The collective agreement between the Toronto Community Housing Corporation (TCHC) and its union confirmed that TCHC had the exclusive right to discipline employees and manage its operations.
An employee of TCHC filed two grievances against her supervisor claiming the supervisor harassed her multiple times from 2008 to 2013. As part of the grievances, the union demanded that TCHC discipline or terminate the supervisor’s employment. TCHC filed a preliminary motion, arguing that regardless of the outcome of the grievances, the arbitrator had no jurisdiction under the collective agreement to order it to discipline or terminate the supervisor.
TCHC further argued that while the arbitrator could order that the supervisor must stay away from the employee complaining of harassment, only TCHC had the right to dictate the employment relationship and deal with the supervisor in the way it felt best.
The supervisor himself argued that termination of his employment required “full consideration of all the reasonable cause factors” and simply ordering TCHC to do so without that consideration was illegal. In addition, the supervisor was not a member of the bargaining unit and therefore his employment relationship was not subject to the collective agreement.
The arbitrator noted that the Supreme Court of Canada had confirmed “a broad jurisdiction on arbitrators to resolve the essential nature of a dispute arising from a collective agreement.” However, the issue of discipline or termination of non-bargaining unit employees was still up for debate, said the arbitrator.
The arbitrator found that while employers had the right to exercise management rights, it was open to arbitrators to review that exercise of management rights and they had the authority to intervene if an employer was acting “in a manner that defeats specific collective agreement rights.”
Looking at the case precedents, the arbitrator found “while remedies for harassment grievances have been granted by arbitrators for many years, there is not a single decision where an order requiring an employer to discipline or terminate an employee has ever been issued.” This was because a rational connection between the remedy and the breach of the collective agreement must exist and there has never been “a rational connection between the safety of the workplace and the employer’s legal relationship with the offending employee, as opposed to the offending employee’s involvement and conduct while in the workplace,” said the arbitrator.
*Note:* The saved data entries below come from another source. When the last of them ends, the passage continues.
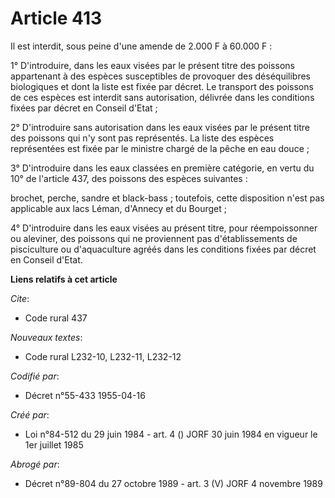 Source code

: # Article 413

Il est interdit, sous peine d'une amende de 2.000 F à 60.000 F :

1° D'introduire, dans les eaux visées par le présent titre des poissons appartenant à des espèces susceptibles de provoquer
des déséquilibres biologiques et dont la liste est fixée par décret. Le transport des poissons de ces espèces est interdit
sans autorisation, délivrée dans les conditions fixées par décret en Conseil d'Etat ;

2° D'introduire sans autorisation dans les eaux visées par le présent titre des poissons qui n'y sont pas représentés. La
liste des espèces représentées est fixée par le ministre chargé de la pêche en eau douce ;

3° D'introduire dans les eaux classées en première catégorie, en vertu du 10° de l'article 437, des poissons des espèces
suivantes :

brochet, perche, sandre et black-bass ; toutefois, cette disposition n'est pas applicable aux lacs Léman, d'Annecy et du
Bourget ;

4° D'introduire dans les eaux visées au présent titre, pour réempoissonner ou aleviner, des poissons qui ne proviennent pas
d'établissements de pisciculture ou d'aquaculture agréés dans les conditions fixées par décret en Conseil d'Etat.

**Liens relatifs à cet article**

_Cite_:

  - Code rural 437

_Nouveaux textes_:

  - Code rural L232-10, L232-11, L232-12

_Codifié par_:

  - Décret n°55-433 1955-04-16

_Créé par_:

  - Loi n°84-512 du 29 juin 1984 - art. 4 () JORF 30 juin 1984 en vigueur le 1er juillet 1985

_Abrogé par_:

  - Décret n°89-804 du 27 octobre 1989 - art. 3 (V) JORF 4 novembre 1989
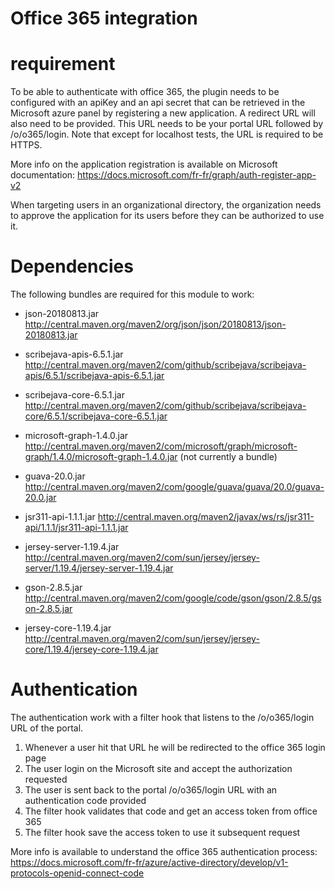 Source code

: # Office 365 integration

# requirement

To be able to authenticate with office 365, the plugin needs to be configured with an apiKey and an api secret that can be retrieved in the Microsoft azure panel by registering a new application. A redirect URL will also need to be provided. This URL needs to be your portal URL followed by /o/o365/login. Note that except for localhost tests, the URL is required to be HTTPS.

More info on the application registration is available on Microsoft documentation: https://docs.microsoft.com/fr-fr/graph/auth-register-app-v2

When targeting users in an organizational directory, the organization needs to approve the application for its users before they can be authorized to use it.

# Dependencies

The following bundles are required for this module to work:
* json-20180813.jar http://central.maven.org/maven2/org/json/json/20180813/json-20180813.jar
* scribejava-apis-6.5.1.jar http://central.maven.org/maven2/com/github/scribejava/scribejava-apis/6.5.1/scribejava-apis-6.5.1.jar
* scribejava-core-6.5.1.jar http://central.maven.org/maven2/com/github/scribejava/scribejava-core/6.5.1/scribejava-core-6.5.1.jar
 
* microsoft-graph-1.4.0.jar http://central.maven.org/maven2/com/microsoft/graph/microsoft-graph/1.4.0/microsoft-graph-1.4.0.jar (not currently a bundle)
* guava-20.0.jar http://central.maven.org/maven2/com/google/guava/guava/20.0/guava-20.0.jar
* jsr311-api-1.1.1.jar http://central.maven.org/maven2/javax/ws/rs/jsr311-api/1.1.1/jsr311-api-1.1.1.jar
* jersey-server-1.19.4.jar http://central.maven.org/maven2/com/sun/jersey/jersey-server/1.19.4/jersey-server-1.19.4.jar
* gson-2.8.5.jar http://central.maven.org/maven2/com/google/code/gson/gson/2.8.5/gson-2.8.5.jar
* jersey-core-1.19.4.jar http://central.maven.org/maven2/com/sun/jersey/jersey-core/1.19.4/jersey-core-1.19.4.jar

# Authentication

The authentication work with a filter hook that listens to the /o/o365/login URL of the portal. 

1. Whenever a user hit that URL he will be redirected to the office 365 login page
2. The user login on the Microsoft site and accept the authorization requested
3. The user is sent back to the portal /o/o365/login URL with an authentication code provided
4. The filter hook validates that code and get an access token from office 365
5. The filter hook save the access token to use it subsequent request

More info is available to understand the office 365 authentication process: https://docs.microsoft.com/fr-fr/azure/active-directory/develop/v1-protocols-openid-connect-code

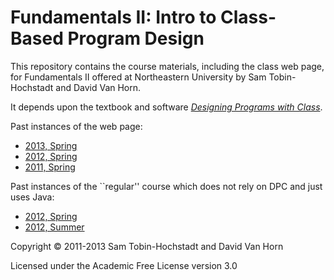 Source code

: # Fundamentals II: Intro to Class-Based Program Design

This repository contains the course materials, including the class web
page, for Fundamentals II offered at Northeastern University by Sam
Tobin-Hochstadt and David Van Horn.

It depends upon the textbook and software [_Designing Programs with
Class_](https://github.com/dvanhorn/dpc/).

Past instances of the web page:

* [2013, Spring](https://web.archive.org/web/20140823044713/http://www.ccs.neu.edu/course/cs2510h/)
* [2012, Spring](https://web.archive.org/web/20120804213544/http://www.ccs.neu.edu/course/cs2510h/)
* [2011, Spring](https://web.archive.org/web/20110809172411/http://www.ccs.neu.edu/course/cs2510h/)

Past instances of the ``regular'' course which does not rely on DPC
and just uses Java:

* [2012, Spring](https://web.archive.org/web/20120804232828/http://www.ccs.neu.edu/course/cs2510/)
* [2012, Summer](https://web.archive.org/web/20171130213235/https://course.ccs.neu.edu/cs2510su12/)

Copyright © 2011-2013 Sam Tobin-Hochstadt and David Van Horn

Licensed under the Academic Free License version 3.0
For there to be a rational connection between ensuring the harassed employee’s safety and terminating the supervisor, “it would have to be determined that a safe workplace was dependent on actions that went beyond the workplace, extending to how the employer managed its relationship with parties outside the collective bargaining relationship and outside the collective agreement. I cannot imagine on what facts that could possibly be established,” said the arbitrator.
The arbitrator disagreed with the supervisor’s assertion that an order to discipline or terminate him would be illegal, as the TCHC had the right to terminate him with or without cause with enough reasonable notice or pay in lieu, if necessary.
The arbitrator also found there were no allegations that the harassment had continued in the two years following the filing of the grievances, so the union could not establish that “a harassment-free workplace cannot be achieved without the remedy of discipline or termination of (the supervisor).”The arbitrator allowed TCHC’s preliminary motion that there was no basis for a remedial order to discipline or terminate the supervisor’s employment. See Toronto Community Housing Corp. and CUPE, Local 79 (Zhang), Re, 2015 CarswellOnt 10237 (Ont. Arb.).